··· Records supplied

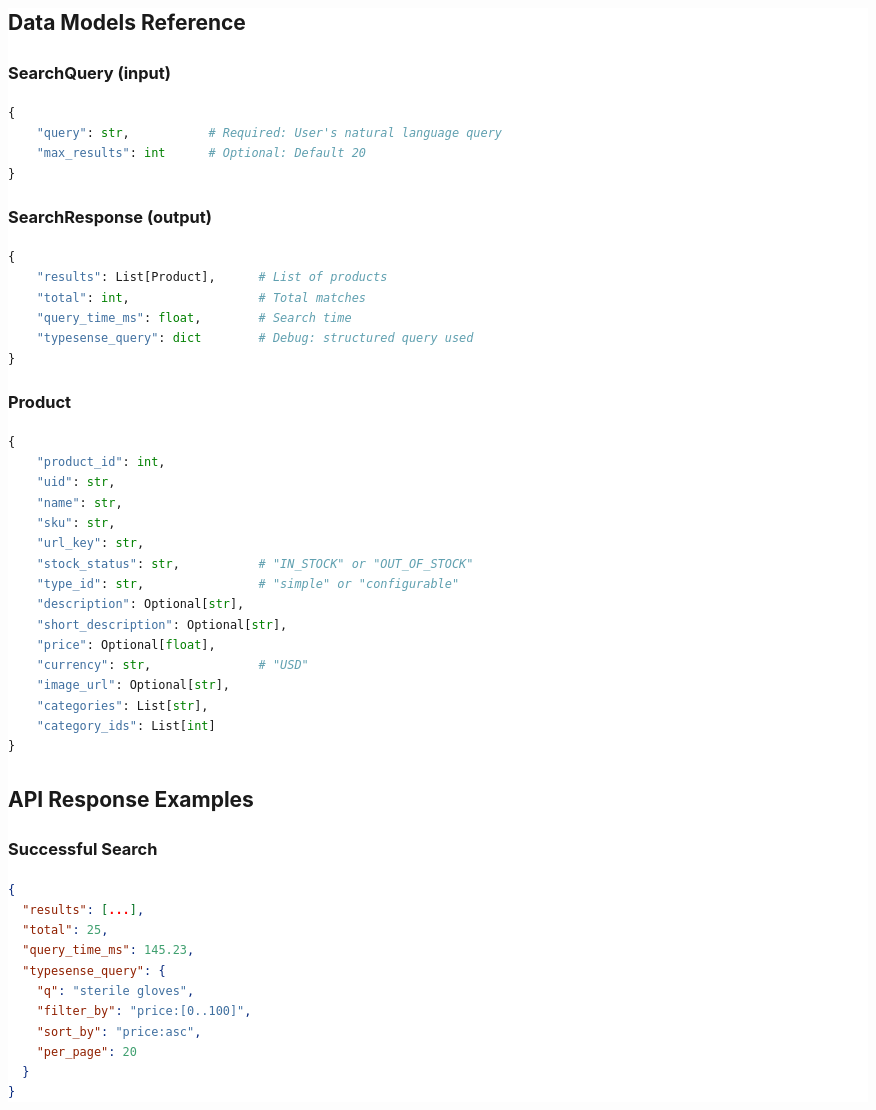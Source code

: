 ## Data Models Reference

### SearchQuery (input)
```python
{
    "query": str,           # Required: User's natural language query
    "max_results": int      # Optional: Default 20
}
```

### SearchResponse (output)
```python
{
    "results": List[Product],      # List of products
    "total": int,                  # Total matches
    "query_time_ms": float,        # Search time
    "typesense_query": dict        # Debug: structured query used
}
```

### Product
```python
{
    "product_id": int,
    "uid": str,
    "name": str,
    "sku": str,
    "url_key": str,
    "stock_status": str,           # "IN_STOCK" or "OUT_OF_STOCK"
    "type_id": str,                # "simple" or "configurable"
    "description": Optional[str],
    "short_description": Optional[str],
    "price": Optional[float],
    "currency": str,               # "USD"
    "image_url": Optional[str],
    "categories": List[str],
    "category_ids": List[int]
}
```

## API Response Examples

### Successful Search
```json
{
  "results": [...],
  "total": 25,
  "query_time_ms": 145.23,
  "typesense_query": {
    "q": "sterile gloves",
    "filter_by": "price:[0..100]",
    "sort_by": "price:asc",
    "per_page": 20
  }
}
```
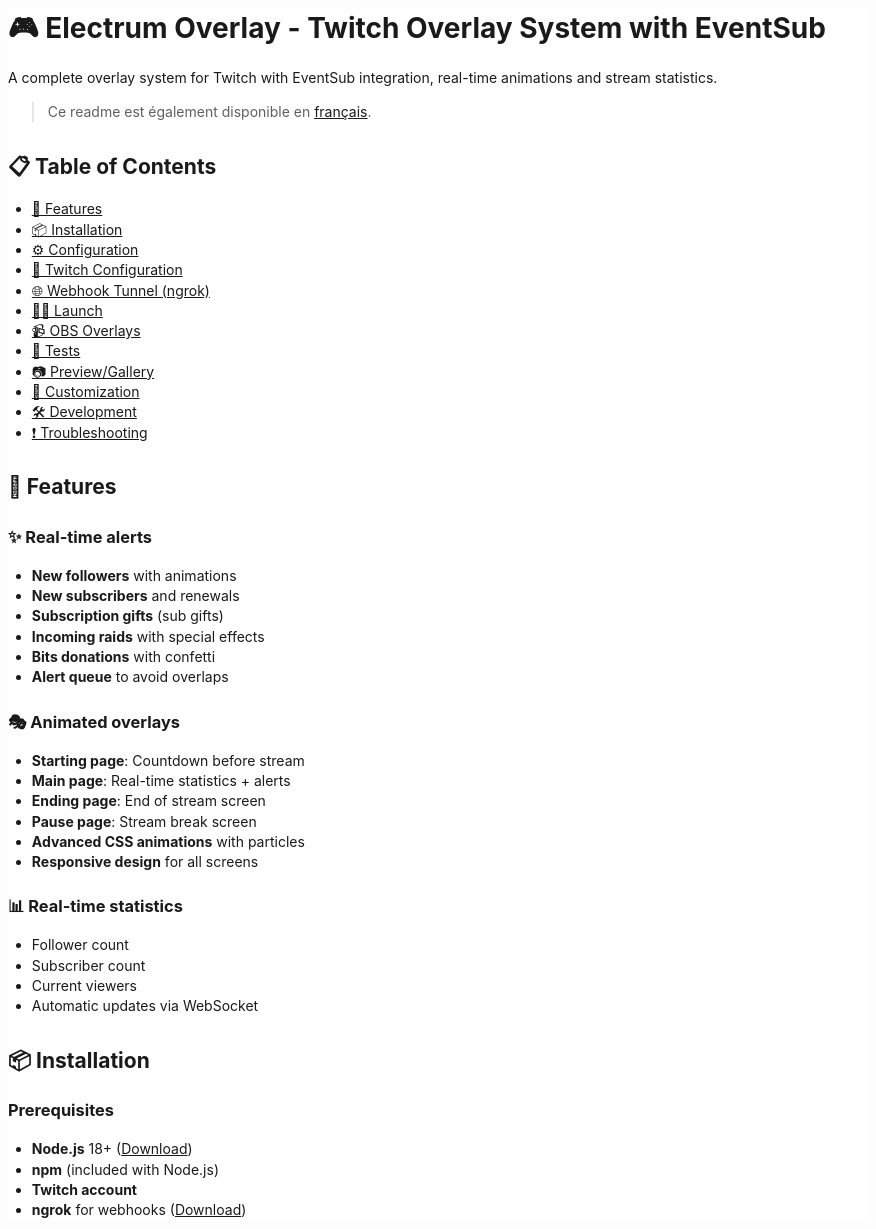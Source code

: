# 🎮 Electrum Overlay - Twitch Overlay System with EventSub

A complete overlay system for Twitch with EventSub integration, real-time animations and stream statistics.

> Ce readme est également disponible en [français](README.md).

## 📋 Table of Contents

- [🚀 Features](#-features)
- [📦 Installation](#-installation)
- [⚙️ Configuration](#️-configuration)
- [🔧 Twitch Configuration](#-twitch-configuration)
- [🌐 Webhook Tunnel (ngrok)](#-webhook-tunnel-ngrok)
- [🏃‍♂️ Launch](#️-launch)
- [📹 OBS Overlays](#-obs-overlays)
- [🧪 Tests](#-tests)
- [📷 Preview/Gallery](#-previewgallery)
- [🎨 Customization](#-customization)
- [🛠️ Development](#️-development)
- [❗ Troubleshooting](#-troubleshooting)

## 🚀 Features

### ✨ Real-time alerts
- **New followers** with animations
- **New subscribers** and renewals
- **Subscription gifts** (sub gifts)
- **Incoming raids** with special effects
- **Bits donations** with confetti
- **Alert queue** to avoid overlaps

### 🎭 Animated overlays
- **Starting page**: Countdown before stream
- **Main page**: Real-time statistics + alerts
- **Ending page**: End of stream screen
- **Pause page**: Stream break screen
- **Advanced CSS animations** with particles
- **Responsive design** for all screens

### 📊 Real-time statistics
- Follower count
- Subscriber count
- Current viewers
- Automatic updates via WebSocket

## 📦 Installation

### Prerequisites
- **Node.js** 18+ ([Download](https://nodejs.org/))
- **npm** (included with Node.js)
- **Twitch account**
- **ngrok** for webhooks ([Download](https://ngrok.com/))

······

## Required work:
What lines in the data above carry "alerts"? Return them all.

## Answer to the problem:
### ✨ Real-time alerts
- **Main page**: Real-time statistics + alerts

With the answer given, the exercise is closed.